Dan karena duit juga kalau semisalnya ada seseorang yang nggak suka sama
lu, si orang itu pengin lu di DO dari
kampus dan terlebih dia anak penjabat kampus, lu bisa aja main didepak.”
Pernyataan itu muncul setelah gue mempertanyakan kepada umi gue
tentang anak tetangga yang tidak melanjutkan kuliah, padahal ia termasuk orang
kaya. Karena setiap gue ada di rumah, gue selalu menemukan si anak tetangga
itu. Tapi ketika umi gue bilang kalau si anak tetangga itu nggak berhasil diterima
di akademik kepolisian, seketika aja gue berasumsi, “dari SMP dia udah dididik dengan cara yang salah, sih. Orangtuanya gak
pernah mengajarkan si anak itu buat berusaha terlebih dahulu. Masuk SMP pake
jalan belakang, SMA juga. Mentang-mentang banyak duit, semua pake cara gampang.

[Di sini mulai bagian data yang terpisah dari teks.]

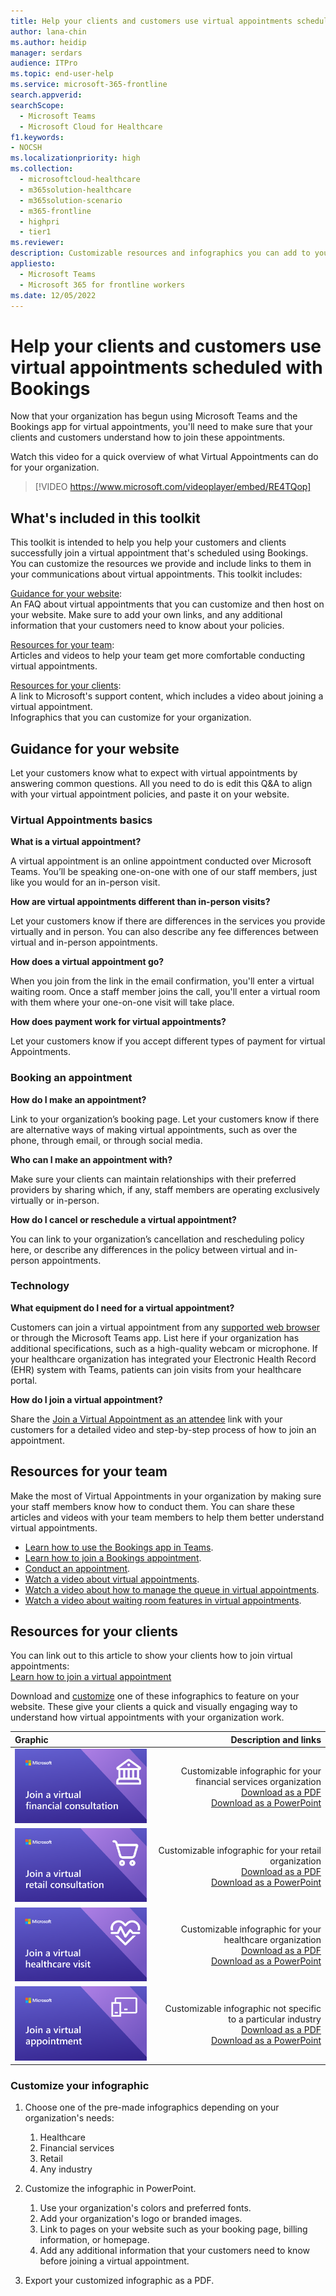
 ```yaml
---
title: Help your clients and customers use virtual appointments scheduled with the Bookings app in Teams
author: lana-chin
ms.author: heidip
manager: serdars
audience: ITPro
ms.topic: end-user-help 
ms.service: microsoft-365-frontline 
search.appverid: 
searchScope:
  - Microsoft Teams
  - Microsoft Cloud for Healthcare
f1.keywords:
- NOCSH
ms.localizationpriority: high
ms.collection: 
  - microsoftcloud-healthcare
  - m365solution-healthcare
  - m365solution-scenario
  - m365-frontline
  - highpri
  - tier1
ms.reviewer: 
description: Customizable resources and infographics you can add to your website to help your clients understand how to use virtual appointments that have been scheduled in Bookings with your organization. 
appliesto: 
  - Microsoft Teams
  - Microsoft 365 for frontline workers
ms.date: 12/05/2022
---
```


# Help your clients and customers use virtual appointments scheduled with Bookings

Now that your organization has begun using Microsoft Teams and the Bookings app for virtual appointments, you'll need to make sure that your clients and customers understand how to join these appointments.

Watch this video for a quick overview of what Virtual Appointments can do for your organization.

> [!VIDEO https://www.microsoft.com/videoplayer/embed/RE4TQop]

## What's included in this toolkit

This toolkit is intended to help you help your customers and clients successfully join a virtual appointment that's scheduled using Bookings. You can customize the resources we provide and include links to them in your communications about virtual appointments. This toolkit includes:

[Guidance for your website](#guidance-for-your-website): <br> An FAQ about virtual appointments that you can customize and then host on your website. Make sure to add your own links, and any additional information that your customers need to know about your policies.

[Resources for your team](#resources-for-your-team): <br> Articles and videos to help your team get more comfortable conducting virtual appointments.

[Resources for your clients](#resources-for-your-clients): <br>
A link to Microsoft's support content, which includes a video about joining a virtual appointment.<br>
Infographics that you can customize for your organization.

## Guidance for your website

Let your customers know what to expect with virtual appointments by answering common questions. All you need to do is edit this Q&A to align with your virtual appointment policies, and paste it on your website.

### Virtual Appointments basics

**What is a virtual appointment?**

A virtual appointment is an online appointment conducted over Microsoft Teams. You’ll be speaking one-on-one with one of our staff members, just like you would for an in-person visit.

**How are virtual appointments different than in-person visits?**

Let your customers know if there are differences in the services you provide virtually and in person. You can also describe any fee differences between virtual and in-person appointments.

**How does a virtual appointment go?**

When you join from the link in the email confirmation, you'll enter a virtual waiting room. Once a staff member joins the call, you'll enter a virtual room with them where your one-on-one visit will take place.

**How does payment work for virtual appointments?**

Let your customers know if you accept different types of payment for virtual Appointments.

### Booking an appointment

**How do I make an appointment?**

Link to your organization’s booking page. Let your customers know if there are alternative ways of making virtual appointments, such as over the phone, through email, or through social media.

**Who can I make an appointment with?**

Make sure your clients can maintain relationships with their preferred providers by sharing which, if any, staff members are operating exclusively virtually or in-person.

**How do I cancel or reschedule a virtual appointment?**

You can link to your organization’s cancellation and rescheduling policy here, or describe any differences in the policy between virtual and in-person appointments.

### Technology

**What equipment do I need for a virtual appointment?**

Customers can join a virtual appointment from any [supported web browser](browser-join.md#supported-browsers) or through the Microsoft Teams app. List here if your organization has additional specifications, such as a high-quality webcam or microphone. If your healthcare organization has integrated your Electronic Health Record (EHR) system with Teams, patients can join visits from your healthcare portal.

**How do I join a virtual appointment?**

Share the [Join a Virtual Appointment as an attendee](https://support.microsoft.com/topic/235765b0-0d9f-4d74-a9f8-e883cb75c0da) link with your customers for a detailed video and step-by-step process of how to join an appointment.

## Resources for your team

Make the most of Virtual Appointments in your organization by making sure your staff members know how to conduct them. You can share these articles and videos with your team members to help them better understand virtual appointments.

- [Learn how to use the Bookings app in Teams](https://support.microsoft.com/office/what-is-bookings-42d4e852-8e99-4d8f-9b70-d7fc93973cb5).
- [Learn how to join a Bookings appointment](https://support.microsoft.com/office/join-a-bookings-appointment-attendees-3deb7bde-3ea3-4b41-8a06-741ad0db9fc0).
- [Conduct an appointment](bookings-virtual-visits.md#conduct-an-appointment).
- [Watch a video about virtual appointments](#help-your-clients-and-customers-use-virtual-appointments-scheduled-with-bookings).
- [Watch a video about how to manage the queue in virtual appointments](https://go.microsoft.com/fwlink/?linkid=2202615).
- [Watch a video about waiting room features in virtual appointments](https://go.microsoft.com/fwlink/?linkid=2202614).

## Resources for your clients

You can link out to this article to show your clients how to join virtual appointments: <br>
[Learn how to join a virtual appointment](https://support.microsoft.com/office/join-a-bookings-appointment-as-an-attendee-95cea12d-2220-421f-a663-6efb20913c7f)

Download and [customize](#customize-your-infographic) one of these infographics to feature on your website. These give your clients a quick and visually engaging way to understand how virtual appointments with your organization work.

| Graphic                | Description and links              |
| :------------------- | -------------------: |
|![Image of the financial services infographic](media/vv-finserv-thumbnail.png)| Customizable infographic for your financial services organization <br> [Download as a PDF](https://go.microsoft.com/fwlink/?linkid=2214189) <br> [Download as a PowerPoint](https://go.microsoft.com/fwlink/?linkid=2214285)
|![Image of the retail infographic](media/vv-retail-thumbnail.png)| Customizable infographic for your retail organization <br> [Download as a PDF](https://go.microsoft.com/fwlink/?linkid=2214355) <br> [Download as a PowerPoint](https://go.microsoft.com/fwlink/?linkid=2214283) |
|![Image of the healthcare infographic](media/vv-healthcare-thumbnail.png)| Customizable infographic for your healthcare organization <br> [Download as a PDF](https://go.microsoft.com/fwlink/?linkid=2214356) <br> [Download as a PowerPoint](https://go.microsoft.com/fwlink/?linkid=2214357) |
|![Image of the non-industry-specific infographic.](media/va-generic-thumb.png)| Customizable infographic not specific to a particular industry <br> [Download as a PDF](https://go.microsoft.com/fwlink/?linkid=2214284) <br> [Download as a PowerPoint](https://go.microsoft.com/fwlink/?linkid=2214282) |

### Customize your infographic

1. Choose one of the pre-made infographics depending on your organization's needs:
    1. Healthcare
    2. Financial services
    3. Retail
    4. Any industry

2. Customize the infographic in PowerPoint.
    1. Use your organization's colors and preferred fonts.
    2. Add your organization's logo or branded images.
    3. Link to pages on your website such as your booking page, billing information, or homepage.
    4. Add any additional information that your customers need to know before joining a virtual appointment.

3. Export your customized infographic as a PDF.
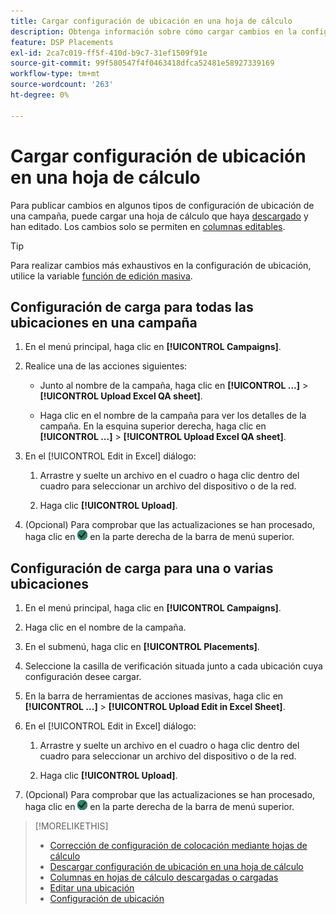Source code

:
```yaml
---
title: Cargar configuración de ubicación en una hoja de cálculo
description: Obtenga información sobre cómo cargar cambios en la configuración de ubicación de claves de una campaña mediante hojas de cálculo.
feature: DSP Placements
exl-id: 2ca7c019-ff5f-410d-b9c7-31ef1509f91e
source-git-commit: 99f580547f4f0463418dfca52481e58927339169
workflow-type: tm+mt
source-wordcount: '263'
ht-degree: 0%

---
```


# Cargar configuración de ubicación en una hoja de cálculo

Para publicar cambios en algunos tipos de configuración de ubicación de una campaña, puede cargar una hoja de cálculo que haya [descargado](qa-sheet-download.md) y han editado. Los cambios solo se permiten en [columnas editables](qa-sheet-columns.md).

>[!TIP]
>
>Para realizar cambios más exhaustivos en la configuración de ubicación, utilice la variable [función de edición masiva](/help/dsp/campaign-management/placements/placement-edit.md).

## Configuración de carga para todas las ubicaciones en una campaña

1. En el menú principal, haga clic en **[!UICONTROL Campaigns]**.

1. Realice una de las acciones siguientes:

   * Junto al nombre de la campaña, haga clic en **[!UICONTROL ...]** > **[!UICONTROL Upload Excel QA sheet]**.

   * Haga clic en el nombre de la campaña para ver los detalles de la campaña. En la esquina superior derecha, haga clic en **[!UICONTROL ...]** > **[!UICONTROL Upload Excel QA sheet]**.

1. En el [!UICONTROL Edit in Excel] diálogo:

   1. Arrastre y suelte un archivo en el cuadro o haga clic dentro del cuadro para seleccionar un archivo del dispositivo o de la red.

   1. Haga clic **[!UICONTROL Upload]**.

1. (Opcional) Para comprobar que las actualizaciones se han procesado, haga clic en ![Trabajos](/help/dsp/assets/downloads.png) en la parte derecha de la barra de menú superior.

## Configuración de carga para una o varias ubicaciones

1. En el menú principal, haga clic en **[!UICONTROL Campaigns]**.

1. Haga clic en el nombre de la campaña.

1. En el submenú, haga clic en **[!UICONTROL Placements]**.

1. Seleccione la casilla de verificación situada junto a cada ubicación cuya configuración desee cargar.

1. En la barra de herramientas de acciones masivas, haga clic en **[!UICONTROL ...]** > **[!UICONTROL Upload Edit in Excel Sheet]**.

1. En el [!UICONTROL Edit in Excel] diálogo:

   1. Arrastre y suelte un archivo en el cuadro o haga clic dentro del cuadro para seleccionar un archivo del dispositivo o de la red.

   1. Haga clic **[!UICONTROL Upload]**.

1. (Opcional) Para comprobar que las actualizaciones se han procesado, haga clic en ![Trabajos](/help/dsp/assets/downloads.png) en la parte derecha de la barra de menú superior.

>[!MORELIKETHIS]
>
>* [Corrección de configuración de colocación mediante hojas de cálculo](qa-about.md)
>* [Descargar configuración de ubicación en una hoja de cálculo](qa-sheet-download.md)
>* [Columnas en hojas de cálculo descargadas o cargadas](qa-sheet-columns.md)
>* [Editar una ubicación](/help/dsp/campaign-management/placements/placement-edit.md)
>* [Configuración de ubicación](/help/dsp/campaign-management/placements/placement-settings.md)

Kalau si orangtuanya selalu memanjakan itu anak, aku, sih, cuma kasihan sama
dia. Dia jadi nggak tahu gimana rasanya susah, dia jadi nggak tahu gimana
rasanya berjuang dengan jeripayahnya sendiri. Kalau nanti dia menemukan masalah
yang besar, takutnya dia nggak bisa survive sama masalahnya itu.”
Umi gue cuma menyimak, abang gue yang sedang asyik
mengepul-ngepulkan rokoknya itu dengan gamblangnya dia berbicara, “bagi orang yang punya banyak duit mah bebas,
mau ngapain aja enak. Jangankan sekolah, kerja aja sekarang mah banyak yang
pake jalan belakang. Contohnya pns, banyak, kok, yang rela ngeluarin berjuta-juta
sampe beratus-ratus juta cuma buat dapetin banyak duit. Jaman sekarang apa,
sih, yang nggak bisa dibeli pake duit. Orang ke neraka bisa gara-gara duit, ke
surga juga sama, butuh duit. kalau mau sedekah harus pake duit, kan? Berdakwah
ke mana-mana juga selalu pake duit, kan?"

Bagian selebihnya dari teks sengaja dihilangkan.